◆ EXERCISE AIM:
Beginning with the line that has "- Christian Wulff" in it, transcribe the listing exactly through its final line, and add nothing.

- - - -

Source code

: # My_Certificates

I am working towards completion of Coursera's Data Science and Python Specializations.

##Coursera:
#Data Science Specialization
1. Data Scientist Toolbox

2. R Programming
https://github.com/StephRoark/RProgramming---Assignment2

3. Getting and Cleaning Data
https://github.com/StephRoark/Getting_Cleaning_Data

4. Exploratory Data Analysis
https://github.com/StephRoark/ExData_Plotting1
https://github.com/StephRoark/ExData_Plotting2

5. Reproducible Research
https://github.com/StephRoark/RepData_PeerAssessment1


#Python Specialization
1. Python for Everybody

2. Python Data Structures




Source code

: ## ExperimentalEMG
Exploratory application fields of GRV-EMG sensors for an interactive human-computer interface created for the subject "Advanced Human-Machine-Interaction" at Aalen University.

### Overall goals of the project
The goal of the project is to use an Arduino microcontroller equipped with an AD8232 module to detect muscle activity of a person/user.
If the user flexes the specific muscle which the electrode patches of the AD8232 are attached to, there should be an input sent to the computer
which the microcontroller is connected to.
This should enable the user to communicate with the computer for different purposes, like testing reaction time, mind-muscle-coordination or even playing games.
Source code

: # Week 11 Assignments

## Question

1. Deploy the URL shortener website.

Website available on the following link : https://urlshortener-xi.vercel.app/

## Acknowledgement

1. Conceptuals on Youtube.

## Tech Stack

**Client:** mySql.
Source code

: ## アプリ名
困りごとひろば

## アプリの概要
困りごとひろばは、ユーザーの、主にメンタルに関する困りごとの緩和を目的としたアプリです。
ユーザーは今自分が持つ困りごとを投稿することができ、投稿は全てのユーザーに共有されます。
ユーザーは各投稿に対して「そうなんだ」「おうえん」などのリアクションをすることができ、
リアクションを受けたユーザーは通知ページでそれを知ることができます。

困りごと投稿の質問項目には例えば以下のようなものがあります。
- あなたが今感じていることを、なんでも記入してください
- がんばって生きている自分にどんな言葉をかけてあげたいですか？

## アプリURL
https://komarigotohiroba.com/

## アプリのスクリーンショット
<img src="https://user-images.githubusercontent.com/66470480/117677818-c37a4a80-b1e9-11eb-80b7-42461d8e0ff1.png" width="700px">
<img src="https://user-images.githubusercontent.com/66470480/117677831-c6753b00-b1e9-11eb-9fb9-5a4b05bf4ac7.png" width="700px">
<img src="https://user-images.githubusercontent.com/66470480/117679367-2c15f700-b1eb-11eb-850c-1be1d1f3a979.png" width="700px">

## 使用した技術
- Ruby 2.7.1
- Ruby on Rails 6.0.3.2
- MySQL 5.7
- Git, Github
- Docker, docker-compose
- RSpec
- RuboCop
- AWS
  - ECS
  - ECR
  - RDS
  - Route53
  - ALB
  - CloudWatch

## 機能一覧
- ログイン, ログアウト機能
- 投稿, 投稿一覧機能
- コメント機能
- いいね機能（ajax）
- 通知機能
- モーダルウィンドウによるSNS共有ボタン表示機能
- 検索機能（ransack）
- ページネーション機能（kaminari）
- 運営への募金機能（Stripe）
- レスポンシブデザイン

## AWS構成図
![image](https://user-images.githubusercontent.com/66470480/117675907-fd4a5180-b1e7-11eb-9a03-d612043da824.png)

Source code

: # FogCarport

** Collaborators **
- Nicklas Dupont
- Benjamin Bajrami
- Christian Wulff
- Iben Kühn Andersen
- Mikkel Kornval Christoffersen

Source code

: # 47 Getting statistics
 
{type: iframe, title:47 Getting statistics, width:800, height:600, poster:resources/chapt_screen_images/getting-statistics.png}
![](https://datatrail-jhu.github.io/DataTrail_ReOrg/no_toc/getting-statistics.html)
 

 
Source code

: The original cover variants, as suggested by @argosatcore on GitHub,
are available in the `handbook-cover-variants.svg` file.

- - - -

◆ WRITTEN ANSWER:
- Christian Wulff
- Iben Kühn Andersen
- Mikkel Kornval Christoffersen

Source code

: # 47 Getting statistics
 
{type: iframe, title:47 Getting statistics, width:800, height:600, poster:resources/chapt_screen_images/getting-statistics.png}
![](https://datatrail-jhu.github.io/DataTrail_ReOrg/no_toc/getting-statistics.html)
 

 
Source code

: The original cover variants, as suggested by @argosatcore on GitHub,
are available in the `handbook-cover-variants.svg` file.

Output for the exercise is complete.